Chemical cleaning of UF membranes fouled by BSA

• Published in: Desalination Vol. 179; no. 1; pp. 323 - 333
• Main Authors: Kuzmenko, Denis, Arkhangelsky, Elizabeth, Belfer, Sophia, Freger, Viatcheslav, Gitis, Vitaly
• Format: Journal Article Conference Proceeding
• Language: English
• Published: Amsterdam Elsevier B.V 01.07.2005; Elsevier
• Subjects: Applied sciences; Chemical cleaning; Chemical engineering; Exact sciences and technology; Flux; Fouling; Membrane separation (reverse osmosis, dialysis...); Pollution; UF membranes; Flux; UF membranes; Fouling; Chemical cleaning; Membrane separation; Persistence; Lifetime; Ultrafiltration; Disinfection; Long term
• ISSN: 0011-9164; 1873-4464
• DOI: 10.1016/j.desal.2004.11.078

Cleaning of MF and UF membranes is currently performed by a combination of water and air in either the forward or backward direction. When the above-mentioned cleaning methods are not effective enough to restore the flux to an acceptable level, it is necessary to clean the membranes chemically. During chemical cleaning, membranes are soaked in a solution of strong acids and bases such as hydrogen chloride (HCl) or sodium hydroxide (NaOH), or disinfection agents such as hypochlorous acid (HOCl). As a result of the effective chemical cleaning, the initial flux is restored and the membrane deemed as amenable for further operation. The shadow side of the process is an alteration of the membrane surface, which under some forced cleaning conditions results in formation of holes in the membrane skin layer. Since such a chemical cleaning shortens membrane lifetime, the next logical step is to evaluate to what extent chemical cleaning alters the membrane's surface.
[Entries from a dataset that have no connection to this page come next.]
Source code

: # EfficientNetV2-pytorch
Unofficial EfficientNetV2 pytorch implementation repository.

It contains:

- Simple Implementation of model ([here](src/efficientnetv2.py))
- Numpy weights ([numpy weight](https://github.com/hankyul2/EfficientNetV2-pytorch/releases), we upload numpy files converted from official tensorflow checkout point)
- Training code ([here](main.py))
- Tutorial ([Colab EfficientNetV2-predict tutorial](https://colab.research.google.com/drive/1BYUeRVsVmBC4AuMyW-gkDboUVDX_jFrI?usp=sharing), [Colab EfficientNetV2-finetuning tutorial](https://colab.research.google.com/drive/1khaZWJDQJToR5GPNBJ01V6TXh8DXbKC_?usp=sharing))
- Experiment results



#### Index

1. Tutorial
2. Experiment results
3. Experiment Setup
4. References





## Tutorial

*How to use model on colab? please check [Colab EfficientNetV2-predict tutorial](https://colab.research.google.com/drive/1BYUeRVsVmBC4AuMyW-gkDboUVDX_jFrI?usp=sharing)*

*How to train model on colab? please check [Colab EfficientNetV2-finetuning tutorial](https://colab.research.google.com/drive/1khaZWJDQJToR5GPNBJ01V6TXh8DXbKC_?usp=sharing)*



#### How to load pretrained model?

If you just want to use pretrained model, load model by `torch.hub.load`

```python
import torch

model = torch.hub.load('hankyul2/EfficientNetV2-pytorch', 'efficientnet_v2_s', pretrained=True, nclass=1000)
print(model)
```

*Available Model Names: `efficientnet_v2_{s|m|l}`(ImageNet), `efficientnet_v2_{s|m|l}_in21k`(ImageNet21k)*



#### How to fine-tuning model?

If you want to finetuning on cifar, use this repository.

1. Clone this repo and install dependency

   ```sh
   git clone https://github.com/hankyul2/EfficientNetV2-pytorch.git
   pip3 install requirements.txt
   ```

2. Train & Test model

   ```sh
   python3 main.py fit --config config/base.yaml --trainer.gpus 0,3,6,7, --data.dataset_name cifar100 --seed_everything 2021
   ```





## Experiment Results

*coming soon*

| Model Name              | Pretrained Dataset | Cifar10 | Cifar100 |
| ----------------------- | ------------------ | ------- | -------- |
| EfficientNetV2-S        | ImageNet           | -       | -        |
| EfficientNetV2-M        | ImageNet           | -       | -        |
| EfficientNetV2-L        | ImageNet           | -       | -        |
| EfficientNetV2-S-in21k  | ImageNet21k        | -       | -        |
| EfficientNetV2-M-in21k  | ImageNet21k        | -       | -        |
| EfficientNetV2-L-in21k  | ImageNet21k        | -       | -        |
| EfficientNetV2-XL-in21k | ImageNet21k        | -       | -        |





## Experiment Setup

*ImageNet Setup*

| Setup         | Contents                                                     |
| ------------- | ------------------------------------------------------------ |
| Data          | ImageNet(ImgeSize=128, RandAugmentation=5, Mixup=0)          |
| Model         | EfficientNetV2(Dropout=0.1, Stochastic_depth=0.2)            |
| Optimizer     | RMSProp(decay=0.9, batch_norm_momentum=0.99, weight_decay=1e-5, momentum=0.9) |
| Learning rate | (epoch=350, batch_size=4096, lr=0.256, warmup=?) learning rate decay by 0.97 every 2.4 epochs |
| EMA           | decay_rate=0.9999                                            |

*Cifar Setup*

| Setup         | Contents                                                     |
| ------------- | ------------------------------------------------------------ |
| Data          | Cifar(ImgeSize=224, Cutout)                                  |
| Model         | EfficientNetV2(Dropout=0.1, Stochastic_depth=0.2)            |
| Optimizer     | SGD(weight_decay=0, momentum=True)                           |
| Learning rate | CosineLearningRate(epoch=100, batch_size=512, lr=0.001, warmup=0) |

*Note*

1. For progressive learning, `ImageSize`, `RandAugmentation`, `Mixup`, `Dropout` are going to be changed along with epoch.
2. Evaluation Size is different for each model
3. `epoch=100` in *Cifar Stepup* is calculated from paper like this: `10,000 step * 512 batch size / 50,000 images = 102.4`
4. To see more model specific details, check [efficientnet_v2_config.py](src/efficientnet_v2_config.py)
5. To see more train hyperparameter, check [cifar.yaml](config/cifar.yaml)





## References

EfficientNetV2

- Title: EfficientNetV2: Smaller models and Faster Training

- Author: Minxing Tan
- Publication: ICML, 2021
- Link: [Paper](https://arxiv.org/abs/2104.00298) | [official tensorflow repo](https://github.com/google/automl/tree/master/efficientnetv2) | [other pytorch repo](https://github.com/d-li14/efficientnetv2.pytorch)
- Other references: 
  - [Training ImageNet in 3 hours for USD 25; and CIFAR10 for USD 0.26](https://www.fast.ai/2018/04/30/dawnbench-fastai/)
The parameters under investigation included various cleaning agents and their concentration, time of clean-in-place treatment and frequency of cleanings. As was found during the current study, higher dosages of cleaning agents result in complete restoration of the initial flux at the first step, but lead to more severe fouling, thus requiring faster clean-in-place operations in the long term. Another finding of the current research was that the character of the bonding between the foulant and membrane surface changes between suspended and adsorbed stages. Albeit the electrostatic character of BSA-PES surface interactions, the flux was not restored with the application of NaOH at virtually any concentration.